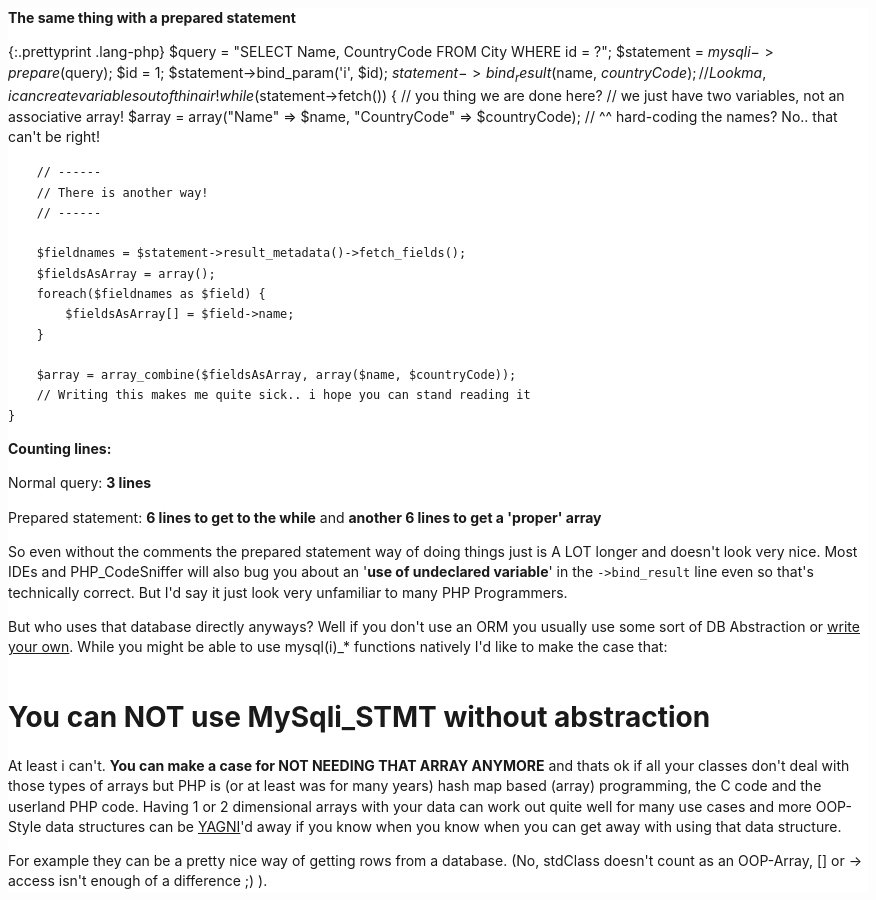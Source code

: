 
**The same thing with a prepared statement**

{:.prettyprint .lang-php}
	$query = "SELECT Name, CountryCode FROM City WHERE id = ?";
	$statement = $mysqli->prepare($query);
	$id = 1;
	$statement->bind_param('i', $id);
	$statement->bind_result($name, $countryCode); // Look ma, i can create variables out of thin air!
	while($statement->fetch()) {
	    // you thing we are done here?
	    // we just have two variables, not an associative array!
	    $array = array("Name" => $name, "CountryCode" => $countryCode);
	    // ^^ hard-coding the names? No.. that can't be right!
	
	    // ------
	    // There is another way!
	    // ------
	
	    $fieldnames = $statement->result_metadata()->fetch_fields();
	    $fieldsAsArray = array();
	    foreach($fieldnames as $field) {
	        $fieldsAsArray[] = $field->name;
	    }
	
	    $array = array_combine($fieldsAsArray, array($name, $countryCode));
	    // Writing this makes me quite sick.. i hope you can stand reading it
	}



**Counting lines:**

Normal query: **3 lines**

Prepared statement: **6 lines to get to the while** and **another 6 lines to get a 'proper' array**

So even without the comments the prepared statement way of doing things just is A LOT longer and doesn't look very nice. Most IDEs and PHP_CodeSniffer will also bug you about an '**use of undeclared variable**' in the `->bind_result` line even so that's technically correct. But I'd say it just look very unfamiliar to many PHP Programmers.

But who uses that database directly anyways? Well if you don't use an ORM you usually use some sort of DB Abstraction or [write your own](http://c2.com/cgi/wiki?NotInventedHere). While you might be able to use mysql(i)_* functions natively I'd like to make the case that:

# You can NOT use MySqli_STMT without abstraction

At least i can't. **You can make a case for NOT NEEDING THAT ARRAY ANYMORE** and thats ok if all your classes don't deal with those types of arrays but PHP is (or at least was for many years) hash map based (array) programming, the C code and the userland PHP code. Having 1 or 2 dimensional arrays with your data can work out quite well for many use cases and more OOP-Style data structures can be [YAGNI](http://en.wikipedia.org/wiki/You_ain't_gonna_need_it)'d away if you know when you know when you can get away with using that data structure.

For example they can be a pretty nice way of getting rows from a database. (No, stdClass doesn't count as an OOP-Array, [] or -> access isn't enough of a difference ;) ).
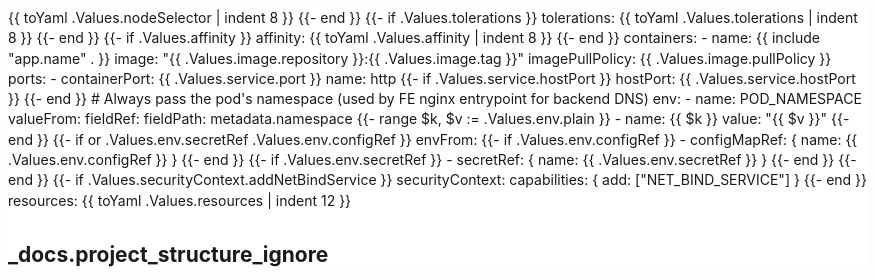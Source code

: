 {{ toYaml .Values.nodeSelector | indent 8 }}
      {{- end }}
      {{- if .Values.tolerations }}
      tolerations:
{{ toYaml .Values.tolerations | indent 8 }}
      {{- end }}
      {{- if .Values.affinity }}
      affinity:
{{ toYaml .Values.affinity | indent 8 }}
      {{- end }}
      containers:
        - name: {{ include "app.name" . }}
          image: "{{ .Values.image.repository }}:{{ .Values.image.tag }}"
          imagePullPolicy: {{ .Values.image.pullPolicy }}
          ports:
            - containerPort: {{ .Values.service.port }}
              name: http
              {{- if .Values.service.hostPort }}
              hostPort: {{ .Values.service.hostPort }}
              {{- end }}
          # Always pass the pod's namespace (used by FE nginx entrypoint for backend DNS)
          env:
            - name: POD_NAMESPACE
              valueFrom:
                fieldRef:
                  fieldPath: metadata.namespace
            {{- range $k, $v := .Values.env.plain }}
            - name: {{ $k }}
              value: "{{ $v }}"
            {{- end }}
          {{- if or .Values.env.secretRef .Values.env.configRef }}
          envFrom:
            {{- if .Values.env.configRef }}
            - configMapRef: { name: {{ .Values.env.configRef }} }
            {{- end }}
            {{- if .Values.env.secretRef }}
            - secretRef: { name: {{ .Values.env.secretRef }} }
            {{- end }}
          {{- end }}
          {{- if .Values.securityContext.addNetBindService }}
          securityContext:
            capabilities: { add: ["NET_BIND_SERVICE"] }
          {{- end }}
          resources:
{{ toYaml .Values.resources | indent 12 }}

## _docs\.project_structure_ignore <a id="project_structure_ignore"></a>
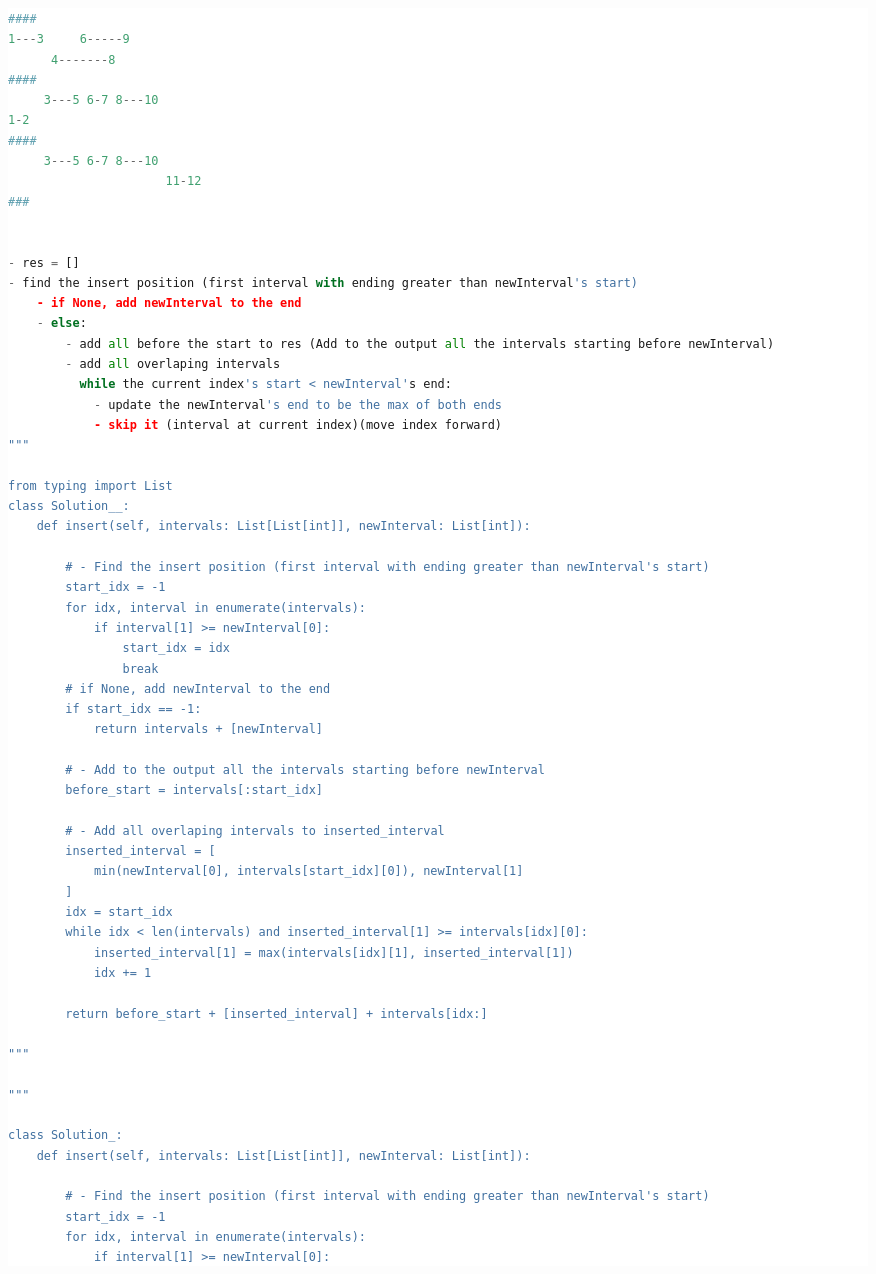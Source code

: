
 ```python
####
1---3     6-----9
      4-------8
####
     3---5 6-7 8---10
1-2
####
     3---5 6-7 8---10
                      11-12 
###
     
      
- res = []    
- find the insert position (first interval with ending greater than newInterval's start)
    - if None, add newInterval to the end
    - else:
        - add all before the start to res (Add to the output all the intervals starting before newInterval)
        - add all overlaping intervals
          while the current index's start < newInterval's end:
            - update the newInterval's end to be the max of both ends
            - skip it (interval at current index)(move index forward)
"""

from typing import List
class Solution__:
    def insert(self, intervals: List[List[int]], newInterval: List[int]):

        # - Find the insert position (first interval with ending greater than newInterval's start)
        start_idx = -1
        for idx, interval in enumerate(intervals):
            if interval[1] >= newInterval[0]:
                start_idx = idx
                break
        # if None, add newInterval to the end
        if start_idx == -1:
            return intervals + [newInterval]

        # - Add to the output all the intervals starting before newInterval
        before_start = intervals[:start_idx]

        # - Add all overlaping intervals to inserted_interval
        inserted_interval = [
            min(newInterval[0], intervals[start_idx][0]), newInterval[1]
        ]
        idx = start_idx
        while idx < len(intervals) and inserted_interval[1] >= intervals[idx][0]:
            inserted_interval[1] = max(intervals[idx][1], inserted_interval[1])
            idx += 1

        return before_start + [inserted_interval] + intervals[idx:]

""" 

"""

class Solution_:
    def insert(self, intervals: List[List[int]], newInterval: List[int]):

        # - Find the insert position (first interval with ending greater than newInterval's start)
        start_idx = -1
        for idx, interval in enumerate(intervals):
            if interval[1] >= newInterval[0]:
```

==================================================

- **Work to be completed**:
Copy the entries above faithfully and omit every image.

- **Response to this task**:
Source code

: 
**The same thing with a prepared statement**

{:.prettyprint .lang-php}
	$query = "SELECT Name, CountryCode FROM City WHERE id = ?";
	$statement = $mysqli->prepare($query);
	$id = 1;
	$statement->bind_param('i', $id);
	$statement->bind_result($name, $countryCode); // Look ma, i can create variables out of thin air!
	while($statement->fetch()) {
	    // you thing we are done here?
	    // we just have two variables, not an associative array!
	    $array = array("Name" => $name, "CountryCode" => $countryCode);
	    // ^^ hard-coding the names? No.. that can't be right!
	
	    // ------
	    // There is another way!
	    // ------
	
	    $fieldnames = $statement->result_metadata()->fetch_fields();
	    $fieldsAsArray = array();
	    foreach($fieldnames as $field) {
	        $fieldsAsArray[] = $field->name;
	    }
	
	    $array = array_combine($fieldsAsArray, array($name, $countryCode));
	    // Writing this makes me quite sick.. i hope you can stand reading it
	}



**Counting lines:**

Normal query: **3 lines**

Prepared statement: **6 lines to get to the while** and **another 6 lines to get a 'proper' array**

So even without the comments the prepared statement way of doing things just is A LOT longer and doesn't look very nice. Most IDEs and PHP_CodeSniffer will also bug you about an '**use of undeclared variable**' in the `->bind_result` line even so that's technically correct. But I'd say it just look very unfamiliar to many PHP Programmers.

But who uses that database directly anyways? Well if you don't use an ORM you usually use some sort of DB Abstraction or [write your own](http://c2.com/cgi/wiki?NotInventedHere). While you might be able to use mysql(i)_* functions natively I'd like to make the case that:

# You can NOT use MySqli_STMT without abstraction

At least i can't. **You can make a case for NOT NEEDING THAT ARRAY ANYMORE** and thats ok if all your classes don't deal with those types of arrays but PHP is (or at least was for many years) hash map based (array) programming, the C code and the userland PHP code. Having 1 or 2 dimensional arrays with your data can work out quite well for many use cases and more OOP-Style data structures can be [YAGNI](http://en.wikipedia.org/wiki/You_ain't_gonna_need_it)'d away if you know when you know when you can get away with using that data structure.

For example they can be a pretty nice way of getting rows from a database. (No, stdClass doesn't count as an OOP-Array, [] or -> access isn't enough of a difference ;) ).
Source code

: {{ toYaml .Values.nodeSelector | indent 8 }}
      {{- end }}
      {{- if .Values.tolerations }}
      tolerations:
{{ toYaml .Values.tolerations | indent 8 }}
      {{- end }}
      {{- if .Values.affinity }}
      affinity:
{{ toYaml .Values.affinity | indent 8 }}
      {{- end }}
      containers:
        - name: {{ include "app.name" . }}
          image: "{{ .Values.image.repository }}:{{ .Values.image.tag }}"
          imagePullPolicy: {{ .Values.image.pullPolicy }}
          ports:
            - containerPort: {{ .Values.service.port }}
              name: http
              {{- if .Values.service.hostPort }}
              hostPort: {{ .Values.service.hostPort }}
              {{- end }}
          # Always pass the pod's namespace (used by FE nginx entrypoint for backend DNS)
          env:
            - name: POD_NAMESPACE
              valueFrom:
                fieldRef:
                  fieldPath: metadata.namespace
            {{- range $k, $v := .Values.env.plain }}
            - name: {{ $k }}
              value: "{{ $v }}"
            {{- end }}
          {{- if or .Values.env.secretRef .Values.env.configRef }}
          envFrom:
            {{- if .Values.env.configRef }}
            - configMapRef: { name: {{ .Values.env.configRef }} }
            {{- end }}
            {{- if .Values.env.secretRef }}
            - secretRef: { name: {{ .Values.env.secretRef }} }
            {{- end }}
          {{- end }}
          {{- if .Values.securityContext.addNetBindService }}
          securityContext:
            capabilities: { add: ["NET_BIND_SERVICE"] }
          {{- end }}
          resources:
{{ toYaml .Values.resources | indent 12 }}

## _docs\.project_structure_ignore <a id="project_structure_ignore"></a>
Source code

:
 ```python
####
1---3     6-----9
      4-------8
####
     3---5 6-7 8---10
1-2
####
     3---5 6-7 8---10
                      11-12 
###
     
      
- res = []    
- find the insert position (first interval with ending greater than newInterval's start)
    - if None, add newInterval to the end
    - else:
        - add all before the start to res (Add to the output all the intervals starting before newInterval)
        - add all overlaping intervals
          while the current index's start < newInterval's end:
            - update the newInterval's end to be the max of both ends
            - skip it (interval at current index)(move index forward)
"""

from typing import List
class Solution__:
    def insert(self, intervals: List[List[int]], newInterval: List[int]):

        # - Find the insert position (first interval with ending greater than newInterval's start)
        start_idx = -1
        for idx, interval in enumerate(intervals):
            if interval[1] >= newInterval[0]:
                start_idx = idx
                break
        # if None, add newInterval to the end
        if start_idx == -1:
            return intervals + [newInterval]

        # - Add to the output all the intervals starting before newInterval
        before_start = intervals[:start_idx]

        # - Add all overlaping intervals to inserted_interval
        inserted_interval = [
            min(newInterval[0], intervals[start_idx][0]), newInterval[1]
        ]
        idx = start_idx
        while idx < len(intervals) and inserted_interval[1] >= intervals[idx][0]:
            inserted_interval[1] = max(intervals[idx][1], inserted_interval[1])
            idx += 1

        return before_start + [inserted_interval] + intervals[idx:]

""" 

"""

class Solution_:
    def insert(self, intervals: List[List[int]], newInterval: List[int]):

        # - Find the insert position (first interval with ending greater than newInterval's start)
        start_idx = -1
        for idx, interval in enumerate(intervals):
            if interval[1] >= newInterval[0]:
```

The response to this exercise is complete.